> **EXERCISE DIRECTIONS**:
Apart from the pictures, everything in the lines below must be printed exactly.

***** DATA SUPPLIED *****

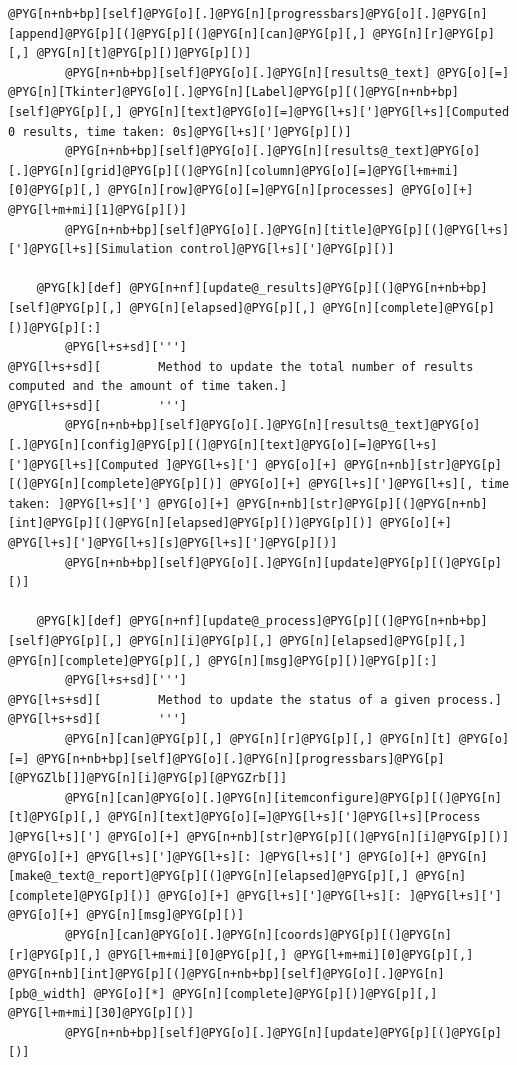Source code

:\documentclass[letterpaper,10pt,english]{manual}
\begin{document}
\begin{Verbatim}[commandchars=@\[\]]
            @PYG[n+nb+bp][self]@PYG[o][.]@PYG[n][progressbars]@PYG[o][.]@PYG[n][append]@PYG[p][(]@PYG[p][(]@PYG[n][can]@PYG[p][,] @PYG[n][r]@PYG[p][,] @PYG[n][t]@PYG[p][)]@PYG[p][)]
        @PYG[n+nb+bp][self]@PYG[o][.]@PYG[n][results@_text] @PYG[o][=] @PYG[n][Tkinter]@PYG[o][.]@PYG[n][Label]@PYG[p][(]@PYG[n+nb+bp][self]@PYG[p][,] @PYG[n][text]@PYG[o][=]@PYG[l+s][']@PYG[l+s][Computed 0 results, time taken: 0s]@PYG[l+s][']@PYG[p][)]
        @PYG[n+nb+bp][self]@PYG[o][.]@PYG[n][results@_text]@PYG[o][.]@PYG[n][grid]@PYG[p][(]@PYG[n][column]@PYG[o][=]@PYG[l+m+mi][0]@PYG[p][,] @PYG[n][row]@PYG[o][=]@PYG[n][processes] @PYG[o][+] @PYG[l+m+mi][1]@PYG[p][)]
        @PYG[n+nb+bp][self]@PYG[o][.]@PYG[n][title]@PYG[p][(]@PYG[l+s][']@PYG[l+s][Simulation control]@PYG[l+s][']@PYG[p][)]

    @PYG[k][def] @PYG[n+nf][update@_results]@PYG[p][(]@PYG[n+nb+bp][self]@PYG[p][,] @PYG[n][elapsed]@PYG[p][,] @PYG[n][complete]@PYG[p][)]@PYG[p][:]
        @PYG[l+s+sd][''']
@PYG[l+s+sd][        Method to update the total number of results computed and the amount of time taken.]
@PYG[l+s+sd][        ''']
        @PYG[n+nb+bp][self]@PYG[o][.]@PYG[n][results@_text]@PYG[o][.]@PYG[n][config]@PYG[p][(]@PYG[n][text]@PYG[o][=]@PYG[l+s][']@PYG[l+s][Computed ]@PYG[l+s]['] @PYG[o][+] @PYG[n+nb][str]@PYG[p][(]@PYG[n][complete]@PYG[p][)] @PYG[o][+] @PYG[l+s][']@PYG[l+s][, time taken: ]@PYG[l+s]['] @PYG[o][+] @PYG[n+nb][str]@PYG[p][(]@PYG[n+nb][int]@PYG[p][(]@PYG[n][elapsed]@PYG[p][)]@PYG[p][)] @PYG[o][+] @PYG[l+s][']@PYG[l+s][s]@PYG[l+s][']@PYG[p][)]
        @PYG[n+nb+bp][self]@PYG[o][.]@PYG[n][update]@PYG[p][(]@PYG[p][)]

    @PYG[k][def] @PYG[n+nf][update@_process]@PYG[p][(]@PYG[n+nb+bp][self]@PYG[p][,] @PYG[n][i]@PYG[p][,] @PYG[n][elapsed]@PYG[p][,] @PYG[n][complete]@PYG[p][,] @PYG[n][msg]@PYG[p][)]@PYG[p][:]
        @PYG[l+s+sd][''']
@PYG[l+s+sd][        Method to update the status of a given process.]
@PYG[l+s+sd][        ''']
        @PYG[n][can]@PYG[p][,] @PYG[n][r]@PYG[p][,] @PYG[n][t] @PYG[o][=] @PYG[n+nb+bp][self]@PYG[o][.]@PYG[n][progressbars]@PYG[p][@PYGZlb[]]@PYG[n][i]@PYG[p][@PYGZrb[]]
        @PYG[n][can]@PYG[o][.]@PYG[n][itemconfigure]@PYG[p][(]@PYG[n][t]@PYG[p][,] @PYG[n][text]@PYG[o][=]@PYG[l+s][']@PYG[l+s][Process ]@PYG[l+s]['] @PYG[o][+] @PYG[n+nb][str]@PYG[p][(]@PYG[n][i]@PYG[p][)] @PYG[o][+] @PYG[l+s][']@PYG[l+s][: ]@PYG[l+s]['] @PYG[o][+] @PYG[n][make@_text@_report]@PYG[p][(]@PYG[n][elapsed]@PYG[p][,] @PYG[n][complete]@PYG[p][)] @PYG[o][+] @PYG[l+s][']@PYG[l+s][: ]@PYG[l+s]['] @PYG[o][+] @PYG[n][msg]@PYG[p][)]
        @PYG[n][can]@PYG[o][.]@PYG[n][coords]@PYG[p][(]@PYG[n][r]@PYG[p][,] @PYG[l+m+mi][0]@PYG[p][,] @PYG[l+m+mi][0]@PYG[p][,] @PYG[n+nb][int]@PYG[p][(]@PYG[n+nb+bp][self]@PYG[o][.]@PYG[n][pb@_width] @PYG[o][*] @PYG[n][complete]@PYG[p][)]@PYG[p][,] @PYG[l+m+mi][30]@PYG[p][)]
        @PYG[n+nb+bp][self]@PYG[o][.]@PYG[n][update]@PYG[p][(]@PYG[p][)]


\end{Verbatim}
\end{document}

*****

> **ANSWER SECTION**:
Source code

:\documentclass[letterpaper,10pt,english]{manual}
\begin{document}
\begin{Verbatim}[commandchars=@\[\]]
            @PYG[n+nb+bp][self]@PYG[o][.]@PYG[n][progressbars]@PYG[o][.]@PYG[n][append]@PYG[p][(]@PYG[p][(]@PYG[n][can]@PYG[p][,] @PYG[n][r]@PYG[p][,] @PYG[n][t]@PYG[p][)]@PYG[p][)]
        @PYG[n+nb+bp][self]@PYG[o][.]@PYG[n][results@_text] @PYG[o][=] @PYG[n][Tkinter]@PYG[o][.]@PYG[n][Label]@PYG[p][(]@PYG[n+nb+bp][self]@PYG[p][,] @PYG[n][text]@PYG[o][=]@PYG[l+s][']@PYG[l+s][Computed 0 results, time taken: 0s]@PYG[l+s][']@PYG[p][)]
        @PYG[n+nb+bp][self]@PYG[o][.]@PYG[n][results@_text]@PYG[o][.]@PYG[n][grid]@PYG[p][(]@PYG[n][column]@PYG[o][=]@PYG[l+m+mi][0]@PYG[p][,] @PYG[n][row]@PYG[o][=]@PYG[n][processes] @PYG[o][+] @PYG[l+m+mi][1]@PYG[p][)]
        @PYG[n+nb+bp][self]@PYG[o][.]@PYG[n][title]@PYG[p][(]@PYG[l+s][']@PYG[l+s][Simulation control]@PYG[l+s][']@PYG[p][)]

    @PYG[k][def] @PYG[n+nf][update@_results]@PYG[p][(]@PYG[n+nb+bp][self]@PYG[p][,] @PYG[n][elapsed]@PYG[p][,] @PYG[n][complete]@PYG[p][)]@PYG[p][:]
        @PYG[l+s+sd][''']
@PYG[l+s+sd][        Method to update the total number of results computed and the amount of time taken.]
@PYG[l+s+sd][        ''']
        @PYG[n+nb+bp][self]@PYG[o][.]@PYG[n][results@_text]@PYG[o][.]@PYG[n][config]@PYG[p][(]@PYG[n][text]@PYG[o][=]@PYG[l+s][']@PYG[l+s][Computed ]@PYG[l+s]['] @PYG[o][+] @PYG[n+nb][str]@PYG[p][(]@PYG[n][complete]@PYG[p][)] @PYG[o][+] @PYG[l+s][']@PYG[l+s][, time taken: ]@PYG[l+s]['] @PYG[o][+] @PYG[n+nb][str]@PYG[p][(]@PYG[n+nb][int]@PYG[p][(]@PYG[n][elapsed]@PYG[p][)]@PYG[p][)] @PYG[o][+] @PYG[l+s][']@PYG[l+s][s]@PYG[l+s][']@PYG[p][)]
        @PYG[n+nb+bp][self]@PYG[o][.]@PYG[n][update]@PYG[p][(]@PYG[p][)]

    @PYG[k][def] @PYG[n+nf][update@_process]@PYG[p][(]@PYG[n+nb+bp][self]@PYG[p][,] @PYG[n][i]@PYG[p][,] @PYG[n][elapsed]@PYG[p][,] @PYG[n][complete]@PYG[p][,] @PYG[n][msg]@PYG[p][)]@PYG[p][:]
        @PYG[l+s+sd][''']
@PYG[l+s+sd][        Method to update the status of a given process.]
@PYG[l+s+sd][        ''']
        @PYG[n][can]@PYG[p][,] @PYG[n][r]@PYG[p][,] @PYG[n][t] @PYG[o][=] @PYG[n+nb+bp][self]@PYG[o][.]@PYG[n][progressbars]@PYG[p][@PYGZlb[]]@PYG[n][i]@PYG[p][@PYGZrb[]]
        @PYG[n][can]@PYG[o][.]@PYG[n][itemconfigure]@PYG[p][(]@PYG[n][t]@PYG[p][,] @PYG[n][text]@PYG[o][=]@PYG[l+s][']@PYG[l+s][Process ]@PYG[l+s]['] @PYG[o][+] @PYG[n+nb][str]@PYG[p][(]@PYG[n][i]@PYG[p][)] @PYG[o][+] @PYG[l+s][']@PYG[l+s][: ]@PYG[l+s]['] @PYG[o][+] @PYG[n][make@_text@_report]@PYG[p][(]@PYG[n][elapsed]@PYG[p][,] @PYG[n][complete]@PYG[p][)] @PYG[o][+] @PYG[l+s][']@PYG[l+s][: ]@PYG[l+s]['] @PYG[o][+] @PYG[n][msg]@PYG[p][)]
        @PYG[n][can]@PYG[o][.]@PYG[n][coords]@PYG[p][(]@PYG[n][r]@PYG[p][,] @PYG[l+m+mi][0]@PYG[p][,] @PYG[l+m+mi][0]@PYG[p][,] @PYG[n+nb][int]@PYG[p][(]@PYG[n+nb+bp][self]@PYG[o][.]@PYG[n][pb@_width] @PYG[o][*] @PYG[n][complete]@PYG[p][)]@PYG[p][,] @PYG[l+m+mi][30]@PYG[p][)]
        @PYG[n+nb+bp][self]@PYG[o][.]@PYG[n][update]@PYG[p][(]@PYG[p][)]


\end{Verbatim}
\end{document}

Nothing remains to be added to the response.